*WORK INSTRUCTION*. For the entries below, state how many lines contain the word "langle" and add nothing else.

*INFORMATION PROVIDED*.
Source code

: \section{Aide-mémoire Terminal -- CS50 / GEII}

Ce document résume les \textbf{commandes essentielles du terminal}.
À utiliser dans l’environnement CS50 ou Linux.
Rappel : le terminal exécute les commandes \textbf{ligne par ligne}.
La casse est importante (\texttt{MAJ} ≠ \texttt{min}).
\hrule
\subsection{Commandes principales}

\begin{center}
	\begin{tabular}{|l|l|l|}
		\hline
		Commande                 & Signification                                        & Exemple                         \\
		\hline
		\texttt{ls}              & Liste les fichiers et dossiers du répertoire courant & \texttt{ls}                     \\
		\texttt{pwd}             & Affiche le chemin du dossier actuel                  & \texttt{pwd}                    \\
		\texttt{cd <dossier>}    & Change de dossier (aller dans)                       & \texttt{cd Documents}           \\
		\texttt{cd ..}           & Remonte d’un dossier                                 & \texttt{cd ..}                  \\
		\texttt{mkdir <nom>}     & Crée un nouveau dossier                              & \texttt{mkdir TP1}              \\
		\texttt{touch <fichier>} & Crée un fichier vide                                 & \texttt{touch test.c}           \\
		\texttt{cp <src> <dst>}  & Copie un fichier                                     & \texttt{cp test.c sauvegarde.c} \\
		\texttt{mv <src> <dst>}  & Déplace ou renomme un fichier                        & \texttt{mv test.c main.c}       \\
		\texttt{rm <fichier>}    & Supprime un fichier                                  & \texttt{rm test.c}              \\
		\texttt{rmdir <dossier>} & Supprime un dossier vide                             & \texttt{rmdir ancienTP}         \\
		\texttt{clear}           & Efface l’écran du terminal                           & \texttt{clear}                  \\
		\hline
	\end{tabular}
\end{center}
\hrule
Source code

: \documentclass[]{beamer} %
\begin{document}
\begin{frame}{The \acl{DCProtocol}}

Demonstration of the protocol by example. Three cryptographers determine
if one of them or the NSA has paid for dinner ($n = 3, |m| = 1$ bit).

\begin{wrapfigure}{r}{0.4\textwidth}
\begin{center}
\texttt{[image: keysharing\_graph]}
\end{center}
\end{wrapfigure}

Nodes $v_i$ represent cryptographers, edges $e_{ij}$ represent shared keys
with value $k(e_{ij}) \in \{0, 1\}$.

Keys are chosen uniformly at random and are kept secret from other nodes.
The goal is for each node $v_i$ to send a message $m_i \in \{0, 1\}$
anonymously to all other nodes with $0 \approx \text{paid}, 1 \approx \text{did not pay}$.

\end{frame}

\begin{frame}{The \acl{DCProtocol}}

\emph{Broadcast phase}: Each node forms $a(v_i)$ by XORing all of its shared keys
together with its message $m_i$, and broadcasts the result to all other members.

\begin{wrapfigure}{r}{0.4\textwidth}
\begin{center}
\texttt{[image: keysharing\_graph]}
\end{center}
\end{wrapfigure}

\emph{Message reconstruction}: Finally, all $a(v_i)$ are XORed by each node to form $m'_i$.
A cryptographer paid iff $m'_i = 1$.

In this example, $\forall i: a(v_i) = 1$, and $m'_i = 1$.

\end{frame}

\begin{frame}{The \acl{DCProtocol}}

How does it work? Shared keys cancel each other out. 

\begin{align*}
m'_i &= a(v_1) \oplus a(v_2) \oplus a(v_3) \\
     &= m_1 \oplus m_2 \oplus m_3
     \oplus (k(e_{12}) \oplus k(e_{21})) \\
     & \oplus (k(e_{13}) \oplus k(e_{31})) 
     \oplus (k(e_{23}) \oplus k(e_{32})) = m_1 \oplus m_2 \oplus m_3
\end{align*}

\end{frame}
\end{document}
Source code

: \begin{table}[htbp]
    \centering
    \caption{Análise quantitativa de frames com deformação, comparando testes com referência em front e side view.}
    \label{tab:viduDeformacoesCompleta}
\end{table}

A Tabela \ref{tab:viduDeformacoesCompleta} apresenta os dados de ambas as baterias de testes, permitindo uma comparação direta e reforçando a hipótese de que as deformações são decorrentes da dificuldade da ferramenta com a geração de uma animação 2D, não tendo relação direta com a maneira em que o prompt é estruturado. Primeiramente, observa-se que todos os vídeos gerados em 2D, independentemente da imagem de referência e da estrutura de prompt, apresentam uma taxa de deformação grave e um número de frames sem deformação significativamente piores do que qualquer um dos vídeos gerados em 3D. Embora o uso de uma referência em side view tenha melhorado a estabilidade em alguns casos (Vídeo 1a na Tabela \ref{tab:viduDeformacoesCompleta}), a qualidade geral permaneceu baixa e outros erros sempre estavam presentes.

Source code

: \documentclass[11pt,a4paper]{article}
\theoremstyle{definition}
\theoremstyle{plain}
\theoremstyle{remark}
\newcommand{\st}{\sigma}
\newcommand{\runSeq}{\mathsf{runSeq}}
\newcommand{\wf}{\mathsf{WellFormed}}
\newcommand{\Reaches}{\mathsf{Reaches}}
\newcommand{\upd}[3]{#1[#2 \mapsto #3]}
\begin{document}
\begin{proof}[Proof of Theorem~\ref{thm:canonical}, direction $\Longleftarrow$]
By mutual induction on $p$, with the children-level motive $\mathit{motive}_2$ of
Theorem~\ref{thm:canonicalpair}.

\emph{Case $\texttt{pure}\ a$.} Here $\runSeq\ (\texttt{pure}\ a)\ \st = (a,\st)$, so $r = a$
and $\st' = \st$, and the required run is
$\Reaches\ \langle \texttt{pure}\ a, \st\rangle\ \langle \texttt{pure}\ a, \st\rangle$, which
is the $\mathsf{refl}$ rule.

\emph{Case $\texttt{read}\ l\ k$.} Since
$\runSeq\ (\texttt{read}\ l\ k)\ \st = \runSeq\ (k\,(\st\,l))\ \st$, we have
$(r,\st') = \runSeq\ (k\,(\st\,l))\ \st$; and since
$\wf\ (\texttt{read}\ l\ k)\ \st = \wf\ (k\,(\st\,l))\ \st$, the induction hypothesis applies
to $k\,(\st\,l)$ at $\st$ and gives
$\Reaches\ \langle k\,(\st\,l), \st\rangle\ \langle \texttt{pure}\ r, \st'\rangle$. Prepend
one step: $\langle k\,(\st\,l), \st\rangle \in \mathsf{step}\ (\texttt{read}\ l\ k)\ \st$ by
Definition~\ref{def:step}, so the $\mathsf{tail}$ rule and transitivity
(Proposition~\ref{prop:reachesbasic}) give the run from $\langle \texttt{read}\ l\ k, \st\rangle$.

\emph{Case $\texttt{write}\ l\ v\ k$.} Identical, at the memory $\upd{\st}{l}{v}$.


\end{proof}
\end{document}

*SOLUTION*. 4